Instructions for the task. Everything from the line containing "бэкапом отдельных файлов?" through the last line of the data below should be given again exactly, both end lines included and nothing more.

Data supplied.
★ ★ ★ ★
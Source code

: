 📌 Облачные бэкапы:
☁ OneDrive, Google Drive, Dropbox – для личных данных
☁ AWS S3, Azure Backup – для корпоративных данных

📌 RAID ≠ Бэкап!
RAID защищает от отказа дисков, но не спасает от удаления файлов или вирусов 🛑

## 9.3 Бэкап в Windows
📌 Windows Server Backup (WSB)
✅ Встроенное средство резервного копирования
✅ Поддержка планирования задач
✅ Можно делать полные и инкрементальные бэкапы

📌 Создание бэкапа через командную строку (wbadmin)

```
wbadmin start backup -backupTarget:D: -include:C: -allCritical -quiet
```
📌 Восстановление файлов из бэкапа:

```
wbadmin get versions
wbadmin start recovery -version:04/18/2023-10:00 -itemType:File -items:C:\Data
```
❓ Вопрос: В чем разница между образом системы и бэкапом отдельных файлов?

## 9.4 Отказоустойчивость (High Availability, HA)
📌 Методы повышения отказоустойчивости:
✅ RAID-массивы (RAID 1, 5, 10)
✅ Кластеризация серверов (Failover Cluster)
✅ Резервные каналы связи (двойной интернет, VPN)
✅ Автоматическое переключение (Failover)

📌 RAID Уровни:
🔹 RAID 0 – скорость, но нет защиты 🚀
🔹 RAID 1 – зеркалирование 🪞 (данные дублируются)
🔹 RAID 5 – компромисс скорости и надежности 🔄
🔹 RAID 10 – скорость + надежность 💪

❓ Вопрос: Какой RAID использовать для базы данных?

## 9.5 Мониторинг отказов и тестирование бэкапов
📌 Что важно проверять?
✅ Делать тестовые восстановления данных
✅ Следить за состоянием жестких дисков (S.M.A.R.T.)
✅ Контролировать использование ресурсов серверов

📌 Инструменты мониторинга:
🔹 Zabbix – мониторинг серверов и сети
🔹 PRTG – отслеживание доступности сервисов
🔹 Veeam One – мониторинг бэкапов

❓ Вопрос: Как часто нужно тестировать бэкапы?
★ ★ ★ ★
Response to this exercise.
❓ Вопрос: В чем разница между образом системы и бэкапом отдельных файлов?

## 9.4 Отказоустойчивость (High Availability, HA)
📌 Методы повышения отказоустойчивости:
✅ RAID-массивы (RAID 1, 5, 10)
✅ Кластеризация серверов (Failover Cluster)
✅ Резервные каналы связи (двойной интернет, VPN)
✅ Автоматическое переключение (Failover)

📌 RAID Уровни:
🔹 RAID 0 – скорость, но нет защиты 🚀
🔹 RAID 1 – зеркалирование 🪞 (данные дублируются)
🔹 RAID 5 – компромисс скорости и надежности 🔄
🔹 RAID 10 – скорость + надежность 💪

❓ Вопрос: Какой RAID использовать для базы данных?

## 9.5 Мониторинг отказов и тестирование бэкапов
📌 Что важно проверять?
✅ Делать тестовые восстановления данных
✅ Следить за состоянием жестких дисков (S.M.A.R.T.)
✅ Контролировать использование ресурсов серверов

📌 Инструменты мониторинга:
🔹 Zabbix – мониторинг серверов и сети
🔹 PRTG – отслеживание доступности сервисов
🔹 Veeam One – мониторинг бэкапов

❓ Вопрос: Как часто нужно тестировать бэкапы?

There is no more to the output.